Promising Update: Nick Fuentes Says He Is Getting Extremely Close To Figuring Out Women

The commentator says only one final geographic mystery stands between him and total understanding.

Nick Fuentes looking confused while studying a folded map at a hotel room desk with a laptop and ring light nearby.

In a promising development for one of America’s least relaxed men, far-right commentator Nick Fuentes has announced that he is getting extremely close to figuring out women.

The breakthrough reportedly came after Fuentes spent most of a hotel-room evening trying to locate the clit using a folded city map, a hotel evacuation diagram, and the same tight little confidence he normally reserves for explaining why everyone else is secretly controlled by Brussels.

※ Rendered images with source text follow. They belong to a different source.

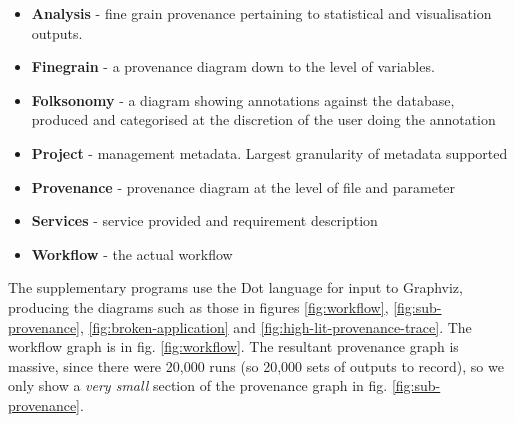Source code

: \documentclass[runningheads]{llncs}
\begin{document}
\begin{itemize} \item \textbf{Analysis} - fine grain provenance pertaining to
            statistical and visualisation outputs.

        \item \textbf{Finegrain} - a provenance diagram down to the level of
        variables.  \item \textbf{Folksonomy} - a diagram showing annotations
            against the database, produced and categorised at the discretion of
            the user doing the annotation \item \textbf{Project} - management
            metadata. Largest granularity of metadata supported \item
            \textbf{Provenance} - provenance diagram at the level of file and
        parameter \item \textbf{Services} - service provided and requirement
            description \item \textbf{Workflow} - the actual workflow
\end{itemize}

The supplementary programs use the Dot language for input to Graphviz\cite{ellson2002graphviz}, producing the diagrams such as those in figures
\ref{fig:workflow}, \ref{fig:sub-provenance}, \ref{fig:broken-application} and
\ref{fig:high-lit-provenance-trace}. The workflow graph is in
fig. \ref{fig:workflow}. The resultant provenance graph is massive, since there were 20,000 runs (so 20,000 sets of outputs to record), so we only show a \textit{very small} section of the provenance graph in fig.
\ref{fig:sub-provenance}. 
\end{document}
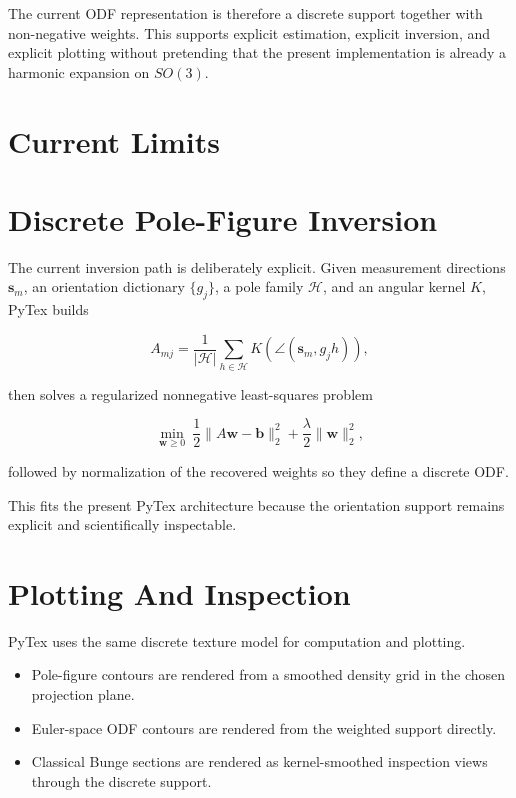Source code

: \documentclass[11pt]{article}
\begin{document}
The current ODF representation is therefore a discrete support together with non-negative weights.
This supports explicit estimation, explicit inversion, and explicit plotting without pretending that
the present implementation is already a harmonic expansion on $SO(3)$.

\section{Current Limits}

\section{Discrete Pole-Figure Inversion}

The current inversion path is deliberately explicit. Given measurement directions $\mathbf{s}_m$, an orientation dictionary $\{g_j\}$, a pole family $\mathcal{H}$, and an angular kernel $K$, PyTex builds

\[
  A_{mj} = \frac{1}{|\mathcal{H}|}\sum_{h \in \mathcal{H}} K\!\left(\angle(\mathbf{s}_m, g_j h)\right),
\]

then solves a regularized nonnegative least-squares problem

\[
  \min_{\mathbf{w} \ge 0}\ \frac{1}{2}\lVert A\mathbf{w} - \mathbf{b}\rVert_2^2 + \frac{\lambda}{2}\lVert \mathbf{w}\rVert_2^2,
\]

followed by normalization of the recovered weights so they define a discrete ODF.

This fits the present PyTex architecture because the orientation support remains explicit and scientifically inspectable.

\section{Plotting And Inspection}

PyTex uses the same discrete texture model for computation and plotting.

\begin{itemize}
  \item Pole-figure contours are rendered from a smoothed density grid in the chosen projection plane.
  \item Euler-space ODF contours are rendered from the weighted support directly.
  \item Classical Bunge sections are rendered as kernel-smoothed inspection views through the discrete support.
\end{itemize}
\end{document}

“I’m not saying I couldn’t find it,” Fuentes said during a livestream from a desk covered in blank notebook pages, a magnifying glass, and one printed WebMD article with the margins absolutely destroyed. “I’m saying it’s interesting how every time a traditional man gets close to the truth, the female pleasure industrial complex changes the terminology.”

Sources familiar with the search said Fuentes began confidently, asking whether the clit was “above the thing, below the thing, or more of a cultural concept,” before pausing to accuse several pillows of hiding evidence. At one point, he allegedly pointed at the wrong place with such force that a bedside lamp flickered out of respect.

Nice try, Columbus.

Fuentes later insisted the confusion had been exaggerated by his enemies, claiming he had merely been “approaching the question from a civilizational angle” and did not want to rush into a conclusion without first considering maps, papal history, and whether the whole thing might have been invented after 1968.

“Everyone wants instant gratification now,” Fuentes continued, squinting at a diagram as though it had personally betrayed the West. “But a man used to study. A man used to prepare. A man used to spend four to six hours building a theoretical framework before asking whether it was under the hood.”

Several of Fuentes’ followers praised the stream as “brave,” “much needed,” and “the first honest conversation anyone has had about whether women are being intentionally vague.” Others quietly suggested that if the clit had been hidden inside a 1930s Italian zoning document, Fuentes would have found it before breakfast.

At press time, Fuentes had scheduled a three-hour emergency broadcast titled The Cartography Question, during which he promised to prove that women keep moving it whenever he gets close.